In the 2022 budget, only N291.4 billion (1.8 per cent) is for the agricultural sector. This includes N71.8 billion for personnel cost, N 3.7 billion for overhead and N215.8 billion for capital expenditure.
Maputo Declaration
The Maputo Declaration came during the second ordinary assembly of the African Union in July 2003 in Maputo, Mozambique, when African heads of state and government met.
Through the declaration, the African Union (AU) enclosed several important decisions regarding agriculture, but the crucial among them was the commitment to the allocation of at least 10 per cent of its annual national budget to agriculture and ensure the growth of the agricultural output of at least six per cent annually.
Eighteen years down the line, Nigeria is yet to meet up in terms of commitment of resources to the agricultural sector, as indicated in the 2022 proposed budget.
Mr Chukwuezie said the country’s growing population makes it even more pressing for the government to pay attention to growing the agricultural sector.

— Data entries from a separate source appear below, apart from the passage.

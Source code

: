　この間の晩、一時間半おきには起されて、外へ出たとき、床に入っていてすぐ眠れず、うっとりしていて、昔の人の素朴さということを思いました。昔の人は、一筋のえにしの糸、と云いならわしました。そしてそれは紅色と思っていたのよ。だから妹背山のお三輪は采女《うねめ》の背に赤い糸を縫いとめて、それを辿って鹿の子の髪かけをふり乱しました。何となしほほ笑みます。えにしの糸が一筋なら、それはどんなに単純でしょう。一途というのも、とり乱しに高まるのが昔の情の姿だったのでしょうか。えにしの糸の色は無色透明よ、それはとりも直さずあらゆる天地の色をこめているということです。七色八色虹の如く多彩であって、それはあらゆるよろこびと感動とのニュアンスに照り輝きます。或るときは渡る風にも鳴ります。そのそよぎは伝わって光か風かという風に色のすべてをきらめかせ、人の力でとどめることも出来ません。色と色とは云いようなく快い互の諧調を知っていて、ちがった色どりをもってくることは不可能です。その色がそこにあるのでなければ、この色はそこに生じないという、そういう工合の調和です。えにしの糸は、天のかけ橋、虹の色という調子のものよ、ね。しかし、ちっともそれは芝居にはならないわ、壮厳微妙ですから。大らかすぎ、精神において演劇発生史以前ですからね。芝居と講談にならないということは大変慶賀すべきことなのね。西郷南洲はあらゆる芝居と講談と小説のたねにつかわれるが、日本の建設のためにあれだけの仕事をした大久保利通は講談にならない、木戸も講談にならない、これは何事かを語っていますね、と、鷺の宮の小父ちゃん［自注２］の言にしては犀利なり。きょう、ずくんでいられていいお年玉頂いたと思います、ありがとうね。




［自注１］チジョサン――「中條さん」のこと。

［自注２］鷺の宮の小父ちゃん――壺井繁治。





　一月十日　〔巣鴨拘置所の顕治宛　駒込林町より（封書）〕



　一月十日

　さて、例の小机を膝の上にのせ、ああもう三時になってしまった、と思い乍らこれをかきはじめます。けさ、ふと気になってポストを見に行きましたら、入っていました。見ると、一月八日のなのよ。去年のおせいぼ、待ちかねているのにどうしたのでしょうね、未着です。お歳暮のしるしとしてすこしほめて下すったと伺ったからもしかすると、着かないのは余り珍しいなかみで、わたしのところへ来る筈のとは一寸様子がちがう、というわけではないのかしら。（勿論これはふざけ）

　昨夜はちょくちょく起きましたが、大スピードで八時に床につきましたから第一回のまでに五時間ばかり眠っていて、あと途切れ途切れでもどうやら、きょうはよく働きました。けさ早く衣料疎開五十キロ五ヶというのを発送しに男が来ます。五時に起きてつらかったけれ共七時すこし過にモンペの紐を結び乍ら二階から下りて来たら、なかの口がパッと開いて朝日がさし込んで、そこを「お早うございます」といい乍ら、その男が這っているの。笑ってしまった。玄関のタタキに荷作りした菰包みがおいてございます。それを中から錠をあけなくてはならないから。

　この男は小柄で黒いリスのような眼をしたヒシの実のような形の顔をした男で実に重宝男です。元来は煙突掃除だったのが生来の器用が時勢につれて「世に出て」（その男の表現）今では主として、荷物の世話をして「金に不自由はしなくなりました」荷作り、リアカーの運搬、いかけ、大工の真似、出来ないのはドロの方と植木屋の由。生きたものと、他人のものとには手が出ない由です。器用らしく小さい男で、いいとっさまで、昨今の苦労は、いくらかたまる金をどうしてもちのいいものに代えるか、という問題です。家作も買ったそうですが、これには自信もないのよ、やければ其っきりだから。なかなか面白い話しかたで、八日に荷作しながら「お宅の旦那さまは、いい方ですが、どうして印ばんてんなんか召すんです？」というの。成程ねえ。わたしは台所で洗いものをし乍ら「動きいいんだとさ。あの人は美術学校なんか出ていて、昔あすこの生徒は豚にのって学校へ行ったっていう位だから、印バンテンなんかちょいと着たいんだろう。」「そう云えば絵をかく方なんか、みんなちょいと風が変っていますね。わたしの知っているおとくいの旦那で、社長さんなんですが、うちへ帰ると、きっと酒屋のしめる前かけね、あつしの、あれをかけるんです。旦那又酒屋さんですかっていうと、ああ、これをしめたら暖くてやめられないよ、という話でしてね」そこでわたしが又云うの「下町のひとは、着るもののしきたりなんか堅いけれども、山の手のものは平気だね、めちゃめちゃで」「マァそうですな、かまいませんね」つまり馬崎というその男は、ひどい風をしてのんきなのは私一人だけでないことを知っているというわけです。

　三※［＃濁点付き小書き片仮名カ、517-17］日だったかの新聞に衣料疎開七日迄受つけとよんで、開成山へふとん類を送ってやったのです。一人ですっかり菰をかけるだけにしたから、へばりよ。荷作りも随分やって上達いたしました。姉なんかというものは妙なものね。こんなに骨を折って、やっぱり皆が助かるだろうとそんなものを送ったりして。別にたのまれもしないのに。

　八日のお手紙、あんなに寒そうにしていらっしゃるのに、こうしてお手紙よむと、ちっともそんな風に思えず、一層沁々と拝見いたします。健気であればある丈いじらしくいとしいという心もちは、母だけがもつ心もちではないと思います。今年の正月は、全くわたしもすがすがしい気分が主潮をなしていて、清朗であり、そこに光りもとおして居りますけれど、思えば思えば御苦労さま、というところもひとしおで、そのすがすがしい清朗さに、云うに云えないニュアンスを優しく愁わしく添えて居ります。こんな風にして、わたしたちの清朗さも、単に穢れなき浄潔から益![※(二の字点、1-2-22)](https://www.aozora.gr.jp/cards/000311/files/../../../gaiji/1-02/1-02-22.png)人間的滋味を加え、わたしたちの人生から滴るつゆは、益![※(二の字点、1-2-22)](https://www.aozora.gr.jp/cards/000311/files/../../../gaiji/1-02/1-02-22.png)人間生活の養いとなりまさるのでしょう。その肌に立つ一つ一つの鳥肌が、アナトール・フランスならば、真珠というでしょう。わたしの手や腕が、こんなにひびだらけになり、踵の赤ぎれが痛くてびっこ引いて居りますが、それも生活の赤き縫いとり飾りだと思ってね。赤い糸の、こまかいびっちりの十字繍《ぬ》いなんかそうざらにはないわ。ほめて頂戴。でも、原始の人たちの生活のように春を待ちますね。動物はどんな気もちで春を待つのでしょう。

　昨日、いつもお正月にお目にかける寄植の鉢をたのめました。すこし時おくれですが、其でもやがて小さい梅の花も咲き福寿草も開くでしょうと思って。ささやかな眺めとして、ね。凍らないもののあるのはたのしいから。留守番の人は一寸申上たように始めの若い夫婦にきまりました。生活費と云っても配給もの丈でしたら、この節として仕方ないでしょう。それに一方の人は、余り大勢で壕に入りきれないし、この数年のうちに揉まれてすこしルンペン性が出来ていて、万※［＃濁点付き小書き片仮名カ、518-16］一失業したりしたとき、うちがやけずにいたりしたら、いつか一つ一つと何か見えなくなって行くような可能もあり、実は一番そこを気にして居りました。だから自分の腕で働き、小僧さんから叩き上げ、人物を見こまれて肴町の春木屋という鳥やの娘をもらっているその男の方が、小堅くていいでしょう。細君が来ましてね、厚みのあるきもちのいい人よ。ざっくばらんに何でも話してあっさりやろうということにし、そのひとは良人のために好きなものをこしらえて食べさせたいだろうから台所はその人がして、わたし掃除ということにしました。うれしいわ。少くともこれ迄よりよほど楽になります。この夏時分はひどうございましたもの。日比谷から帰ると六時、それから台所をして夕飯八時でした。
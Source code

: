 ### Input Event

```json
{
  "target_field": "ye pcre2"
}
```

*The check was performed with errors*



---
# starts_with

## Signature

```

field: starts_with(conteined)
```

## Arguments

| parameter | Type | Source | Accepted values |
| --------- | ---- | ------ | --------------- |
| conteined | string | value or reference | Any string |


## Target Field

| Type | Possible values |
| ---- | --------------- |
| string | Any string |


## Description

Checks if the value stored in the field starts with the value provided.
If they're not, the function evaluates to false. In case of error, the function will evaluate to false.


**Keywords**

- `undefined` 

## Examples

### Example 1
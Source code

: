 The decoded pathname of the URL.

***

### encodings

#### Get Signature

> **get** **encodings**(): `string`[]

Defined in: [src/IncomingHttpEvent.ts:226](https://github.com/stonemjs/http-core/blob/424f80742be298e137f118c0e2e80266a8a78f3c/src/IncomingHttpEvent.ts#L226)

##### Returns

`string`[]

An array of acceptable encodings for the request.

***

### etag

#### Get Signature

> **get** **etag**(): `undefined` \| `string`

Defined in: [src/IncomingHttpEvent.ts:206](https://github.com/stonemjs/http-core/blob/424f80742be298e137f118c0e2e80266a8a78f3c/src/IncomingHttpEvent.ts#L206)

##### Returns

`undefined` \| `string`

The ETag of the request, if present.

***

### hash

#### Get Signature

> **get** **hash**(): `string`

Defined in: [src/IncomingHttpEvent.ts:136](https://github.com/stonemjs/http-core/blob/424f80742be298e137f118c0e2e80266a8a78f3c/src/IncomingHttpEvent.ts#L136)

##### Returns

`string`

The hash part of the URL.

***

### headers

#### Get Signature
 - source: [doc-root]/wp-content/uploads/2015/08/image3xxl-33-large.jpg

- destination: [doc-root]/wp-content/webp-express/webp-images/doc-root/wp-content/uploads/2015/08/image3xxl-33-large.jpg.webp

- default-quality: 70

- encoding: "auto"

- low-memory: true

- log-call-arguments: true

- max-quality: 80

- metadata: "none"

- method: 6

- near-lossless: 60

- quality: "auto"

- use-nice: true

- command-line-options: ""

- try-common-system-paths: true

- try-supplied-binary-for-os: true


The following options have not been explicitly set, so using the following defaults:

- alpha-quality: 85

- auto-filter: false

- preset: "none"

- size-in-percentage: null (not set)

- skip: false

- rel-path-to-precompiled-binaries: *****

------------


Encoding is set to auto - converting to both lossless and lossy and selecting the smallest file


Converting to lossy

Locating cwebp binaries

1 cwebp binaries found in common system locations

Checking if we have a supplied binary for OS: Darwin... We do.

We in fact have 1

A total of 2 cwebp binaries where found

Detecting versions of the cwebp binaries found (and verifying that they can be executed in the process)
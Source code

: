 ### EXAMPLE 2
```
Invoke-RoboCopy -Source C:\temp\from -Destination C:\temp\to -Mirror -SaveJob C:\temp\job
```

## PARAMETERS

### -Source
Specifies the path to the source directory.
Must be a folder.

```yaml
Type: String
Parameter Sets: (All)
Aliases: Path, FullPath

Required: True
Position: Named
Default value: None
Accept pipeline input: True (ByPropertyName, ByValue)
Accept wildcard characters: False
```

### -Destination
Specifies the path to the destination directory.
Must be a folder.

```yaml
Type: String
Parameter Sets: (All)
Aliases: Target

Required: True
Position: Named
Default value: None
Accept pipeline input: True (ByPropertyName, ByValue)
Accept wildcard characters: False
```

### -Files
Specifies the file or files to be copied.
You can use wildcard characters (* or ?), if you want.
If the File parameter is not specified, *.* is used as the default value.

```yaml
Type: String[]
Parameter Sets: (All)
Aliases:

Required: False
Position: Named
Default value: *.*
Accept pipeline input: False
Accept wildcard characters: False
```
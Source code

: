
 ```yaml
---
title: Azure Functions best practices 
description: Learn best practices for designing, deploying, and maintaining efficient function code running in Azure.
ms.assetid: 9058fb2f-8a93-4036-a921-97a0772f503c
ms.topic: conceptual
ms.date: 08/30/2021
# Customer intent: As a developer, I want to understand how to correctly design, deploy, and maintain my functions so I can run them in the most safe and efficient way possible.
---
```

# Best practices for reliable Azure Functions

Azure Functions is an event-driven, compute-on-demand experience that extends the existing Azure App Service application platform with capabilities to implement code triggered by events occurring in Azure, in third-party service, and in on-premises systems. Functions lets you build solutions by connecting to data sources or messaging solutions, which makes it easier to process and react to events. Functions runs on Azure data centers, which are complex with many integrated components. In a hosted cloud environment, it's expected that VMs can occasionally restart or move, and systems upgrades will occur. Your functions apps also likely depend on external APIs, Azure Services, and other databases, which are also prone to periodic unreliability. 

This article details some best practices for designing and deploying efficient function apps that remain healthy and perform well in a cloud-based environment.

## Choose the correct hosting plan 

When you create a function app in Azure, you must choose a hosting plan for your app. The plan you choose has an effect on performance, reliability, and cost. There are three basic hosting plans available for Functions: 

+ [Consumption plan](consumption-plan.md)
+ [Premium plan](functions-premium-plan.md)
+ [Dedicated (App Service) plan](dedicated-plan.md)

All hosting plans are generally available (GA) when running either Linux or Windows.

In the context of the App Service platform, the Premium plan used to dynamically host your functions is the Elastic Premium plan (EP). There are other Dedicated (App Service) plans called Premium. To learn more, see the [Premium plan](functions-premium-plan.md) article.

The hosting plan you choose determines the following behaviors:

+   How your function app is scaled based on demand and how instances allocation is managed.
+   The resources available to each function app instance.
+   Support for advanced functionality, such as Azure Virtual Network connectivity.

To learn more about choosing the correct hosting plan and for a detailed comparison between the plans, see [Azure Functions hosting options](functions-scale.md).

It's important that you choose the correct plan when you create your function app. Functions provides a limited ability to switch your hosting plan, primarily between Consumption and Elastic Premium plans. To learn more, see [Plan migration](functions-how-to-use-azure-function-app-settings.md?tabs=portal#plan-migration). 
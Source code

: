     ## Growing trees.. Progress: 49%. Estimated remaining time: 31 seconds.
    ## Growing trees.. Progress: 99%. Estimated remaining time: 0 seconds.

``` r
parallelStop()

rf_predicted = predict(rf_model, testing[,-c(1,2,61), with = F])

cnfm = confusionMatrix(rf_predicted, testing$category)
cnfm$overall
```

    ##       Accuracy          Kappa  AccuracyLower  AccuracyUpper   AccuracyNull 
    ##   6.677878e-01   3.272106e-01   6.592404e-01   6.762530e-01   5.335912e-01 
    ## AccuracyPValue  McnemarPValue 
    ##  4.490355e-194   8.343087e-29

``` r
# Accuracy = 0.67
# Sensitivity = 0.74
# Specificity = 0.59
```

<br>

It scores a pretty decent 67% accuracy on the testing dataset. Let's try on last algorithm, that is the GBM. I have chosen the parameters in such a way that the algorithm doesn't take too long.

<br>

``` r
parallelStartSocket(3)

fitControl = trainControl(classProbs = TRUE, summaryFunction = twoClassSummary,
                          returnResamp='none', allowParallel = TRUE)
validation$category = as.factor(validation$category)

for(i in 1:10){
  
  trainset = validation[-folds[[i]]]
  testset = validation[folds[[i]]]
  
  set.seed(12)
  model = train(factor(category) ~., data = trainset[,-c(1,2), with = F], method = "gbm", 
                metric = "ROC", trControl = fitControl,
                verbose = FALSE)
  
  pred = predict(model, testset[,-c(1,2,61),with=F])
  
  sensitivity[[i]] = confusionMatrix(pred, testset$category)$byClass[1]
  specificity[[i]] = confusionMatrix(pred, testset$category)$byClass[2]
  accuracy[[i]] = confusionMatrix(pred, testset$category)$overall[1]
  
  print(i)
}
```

“Currently, the population of the country stands at 200 million and observers say by 2030 we will be up to 250 million. This means that there is a need to produce more food and this is where the budget has a bigger role to play in achieving food security. So, if the government is not budgeting more for agriculture, more people will go hungry,” he said.
He urged the National Assembly to carefully consider the proposals submitted by the president and make necessary amendments to revive the agricultural sector.